There is a library in the protocol that calculates how much MOR should be allocated to all users. This amount depends only on time and decreases every day. **This logic will remain unchanged.**

The user stakes stETH, multipliers (Power Factor, Referal Progeam) are applied to the final user stake amount, so we are ahead of the user's `virtual stake`.

Rewards for a certain period (which depends on user transactions) are distributed proportionally among users based on their `virtual stake`. The larger the `virtual stake`, the more rewards the user will receive.

### How's this gonna work?

For each new stake token, a smart contract will be deployed, like `Distribution Contract USDC` or `Distribution Contract WBTC` that will contain the yield calculation logic for the current token. All such contracts will use one `Reward Calculator Contract` that will distribute rewards among other smart contracts.

![RewardCalculatorContract](https://github.com/user-attachments/assets/03773a28-5a57-4c7c-a101-16650bafe372)

The `Reward Calculator Contract` must, for correct calculations, contain `rate` that will be applied when calculating the share of the reward for each smart contract. The `rate` will be formed based on the exchange rate to one currency, for example USDC.

The exchange rates will be updated every time we need to calculate rewards (stake, withdrawal). **Data will be taken from one of the decentralized sources, like Uniswap or ChainLink.**

It should be understood that all stakers will receive rewards at the current `rate` specified in the smart contract. That is, for example, if the BTC exchange rate rises sharply, the `rate` will not be updated until the transaction mentioned above is carried out within the current protocol.

Adding new tokens will require the deployment of a new group of `Distribution Contract`. This architecture will allow adding new tokens without problems, but the total number of stake tokens added may be limited because the reward calculation must be done for each new token, which increases transaction costs.
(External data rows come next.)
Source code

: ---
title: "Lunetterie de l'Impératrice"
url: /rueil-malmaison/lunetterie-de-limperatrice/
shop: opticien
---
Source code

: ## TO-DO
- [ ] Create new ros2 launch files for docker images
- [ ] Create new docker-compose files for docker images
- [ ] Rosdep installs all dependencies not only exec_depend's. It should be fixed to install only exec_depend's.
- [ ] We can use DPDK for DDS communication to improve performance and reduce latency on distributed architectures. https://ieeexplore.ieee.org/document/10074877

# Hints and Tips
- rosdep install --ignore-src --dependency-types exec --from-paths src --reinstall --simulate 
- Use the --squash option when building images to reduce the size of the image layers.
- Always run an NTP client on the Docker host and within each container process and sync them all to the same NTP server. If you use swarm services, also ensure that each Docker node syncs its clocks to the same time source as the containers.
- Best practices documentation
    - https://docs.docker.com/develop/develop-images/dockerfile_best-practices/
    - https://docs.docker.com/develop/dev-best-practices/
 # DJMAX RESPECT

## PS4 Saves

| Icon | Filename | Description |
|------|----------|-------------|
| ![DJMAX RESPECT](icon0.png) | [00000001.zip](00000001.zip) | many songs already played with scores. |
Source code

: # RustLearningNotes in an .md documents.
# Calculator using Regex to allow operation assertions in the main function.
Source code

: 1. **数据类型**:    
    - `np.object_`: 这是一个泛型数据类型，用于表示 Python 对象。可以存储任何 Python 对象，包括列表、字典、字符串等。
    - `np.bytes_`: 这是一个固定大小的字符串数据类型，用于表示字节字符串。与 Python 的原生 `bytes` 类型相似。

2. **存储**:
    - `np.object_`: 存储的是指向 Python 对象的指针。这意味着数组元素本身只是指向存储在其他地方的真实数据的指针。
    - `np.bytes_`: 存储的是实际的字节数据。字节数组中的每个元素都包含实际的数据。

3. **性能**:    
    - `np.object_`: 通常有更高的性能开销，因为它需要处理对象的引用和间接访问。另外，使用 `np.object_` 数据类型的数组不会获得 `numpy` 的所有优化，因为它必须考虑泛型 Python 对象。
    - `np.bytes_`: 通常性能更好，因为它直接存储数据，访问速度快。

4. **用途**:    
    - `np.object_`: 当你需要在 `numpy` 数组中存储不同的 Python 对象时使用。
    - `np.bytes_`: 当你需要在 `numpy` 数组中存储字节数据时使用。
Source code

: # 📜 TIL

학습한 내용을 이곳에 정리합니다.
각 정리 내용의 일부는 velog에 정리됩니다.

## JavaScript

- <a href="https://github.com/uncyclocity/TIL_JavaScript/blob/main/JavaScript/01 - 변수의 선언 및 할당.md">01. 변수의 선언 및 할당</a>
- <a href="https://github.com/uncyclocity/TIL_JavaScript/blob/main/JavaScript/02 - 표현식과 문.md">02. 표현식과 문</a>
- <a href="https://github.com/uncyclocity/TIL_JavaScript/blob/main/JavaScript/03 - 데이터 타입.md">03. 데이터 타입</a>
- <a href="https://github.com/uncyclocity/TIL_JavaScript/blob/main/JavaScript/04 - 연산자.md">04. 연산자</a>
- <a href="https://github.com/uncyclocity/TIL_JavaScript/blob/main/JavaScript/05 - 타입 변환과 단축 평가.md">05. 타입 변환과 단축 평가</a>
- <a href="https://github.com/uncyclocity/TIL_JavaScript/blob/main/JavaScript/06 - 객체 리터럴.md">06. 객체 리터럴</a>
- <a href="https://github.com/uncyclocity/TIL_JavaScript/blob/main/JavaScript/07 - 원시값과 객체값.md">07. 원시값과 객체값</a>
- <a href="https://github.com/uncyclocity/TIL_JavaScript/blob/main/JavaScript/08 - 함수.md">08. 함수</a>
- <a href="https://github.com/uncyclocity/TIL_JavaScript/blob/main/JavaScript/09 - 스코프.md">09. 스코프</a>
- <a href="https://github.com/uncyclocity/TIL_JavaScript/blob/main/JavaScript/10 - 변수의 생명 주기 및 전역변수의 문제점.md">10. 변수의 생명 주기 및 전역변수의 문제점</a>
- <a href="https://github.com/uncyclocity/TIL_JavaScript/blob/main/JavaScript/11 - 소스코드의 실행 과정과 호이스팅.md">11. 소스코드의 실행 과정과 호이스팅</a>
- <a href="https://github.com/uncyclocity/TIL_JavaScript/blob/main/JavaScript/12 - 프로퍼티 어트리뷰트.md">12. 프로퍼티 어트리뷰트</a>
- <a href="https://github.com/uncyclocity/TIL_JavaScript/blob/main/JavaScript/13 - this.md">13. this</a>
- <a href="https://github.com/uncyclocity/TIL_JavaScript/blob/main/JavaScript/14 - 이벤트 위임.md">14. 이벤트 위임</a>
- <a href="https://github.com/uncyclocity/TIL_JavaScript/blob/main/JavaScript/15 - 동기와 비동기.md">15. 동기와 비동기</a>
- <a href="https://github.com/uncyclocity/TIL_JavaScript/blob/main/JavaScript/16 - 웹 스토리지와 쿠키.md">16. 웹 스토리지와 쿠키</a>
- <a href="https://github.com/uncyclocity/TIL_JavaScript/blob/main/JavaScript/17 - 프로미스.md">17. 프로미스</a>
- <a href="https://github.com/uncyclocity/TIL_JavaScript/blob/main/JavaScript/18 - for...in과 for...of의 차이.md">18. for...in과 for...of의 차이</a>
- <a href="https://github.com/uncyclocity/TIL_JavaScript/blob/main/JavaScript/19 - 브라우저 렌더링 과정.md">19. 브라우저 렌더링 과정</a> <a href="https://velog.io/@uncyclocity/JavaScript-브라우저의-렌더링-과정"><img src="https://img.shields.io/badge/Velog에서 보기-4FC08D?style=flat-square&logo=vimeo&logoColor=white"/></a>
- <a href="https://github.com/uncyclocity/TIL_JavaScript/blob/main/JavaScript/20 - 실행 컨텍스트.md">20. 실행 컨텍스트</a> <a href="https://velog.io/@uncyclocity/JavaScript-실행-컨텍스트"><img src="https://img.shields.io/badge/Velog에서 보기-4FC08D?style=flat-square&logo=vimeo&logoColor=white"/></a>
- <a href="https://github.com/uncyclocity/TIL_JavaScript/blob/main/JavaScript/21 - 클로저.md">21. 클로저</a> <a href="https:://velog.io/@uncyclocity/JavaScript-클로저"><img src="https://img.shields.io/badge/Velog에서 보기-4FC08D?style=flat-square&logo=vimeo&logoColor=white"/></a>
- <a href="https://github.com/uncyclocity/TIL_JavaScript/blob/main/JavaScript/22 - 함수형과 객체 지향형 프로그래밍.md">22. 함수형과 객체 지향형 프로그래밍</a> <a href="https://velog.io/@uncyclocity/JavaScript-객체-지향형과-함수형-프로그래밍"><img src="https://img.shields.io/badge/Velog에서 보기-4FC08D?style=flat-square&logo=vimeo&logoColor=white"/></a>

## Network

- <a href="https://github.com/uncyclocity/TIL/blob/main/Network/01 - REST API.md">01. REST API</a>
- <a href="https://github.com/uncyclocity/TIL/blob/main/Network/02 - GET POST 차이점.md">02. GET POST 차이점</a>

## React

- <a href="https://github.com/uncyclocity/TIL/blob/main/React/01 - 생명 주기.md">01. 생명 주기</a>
## Updates to the current Distribution protocol

We believe that the fewer changes to the existing protocol, the better.

It is assumed that the logic for calculating rewards will be transferred to the `Reward Calculator Contract`. In this way we will practically not affect information about user stakes and other smart contract information.

## Chainlink Price Feed

We may use the Chainlink Price Feed to receive up-to-date rates. Documentation for the integration can be found [here](https://docs.chain.link/data-feeds/using-data-feeds#overview). Chainlink does not charge LINK for such requests. Based on the [list of supported pairs](https://docs.chain.link/data-feeds/price-feeds/addresses?network=ethereum), it is recommended to use `USDC` as a common currency for all pairs.

For example: `stETH -> USDC`, `BTC -> USDC`, `SOL→USD`.

## AAVE protocol

The Morpheus Protocol will act as a liquidity provider on behalf of all Stakers.

**Stake** When users stake, the Morpheus protocol deposits for example `USDC` into Aave and receives `aToken`. *For example by stake `100 USDC` the user will receive `100 aToken`.*

**Withdraw**

When the user wants to withdraw `USDC`, we calculate the price of `aToken` relative to `USDC`, return `USDC`, and leave the remainder to Morpheus protocol. *For example, at the moment of withdrawal transaction `1 aToken costs 1.2 USDC`. Thus `1 USDC costs 0.83 aToken`. The user has deposited `100 USDC` to be returned, which is `83.33 aToken`. Change `83.33 aToken * 1.2` and return `100 USDC` to the Staker. Then the Morpheus protocol can exchange the remaining `16.66 aToken` for USDC and get `20 USDC` .*

The contract will include features that will calculate the profitability of the Morpheus protocol.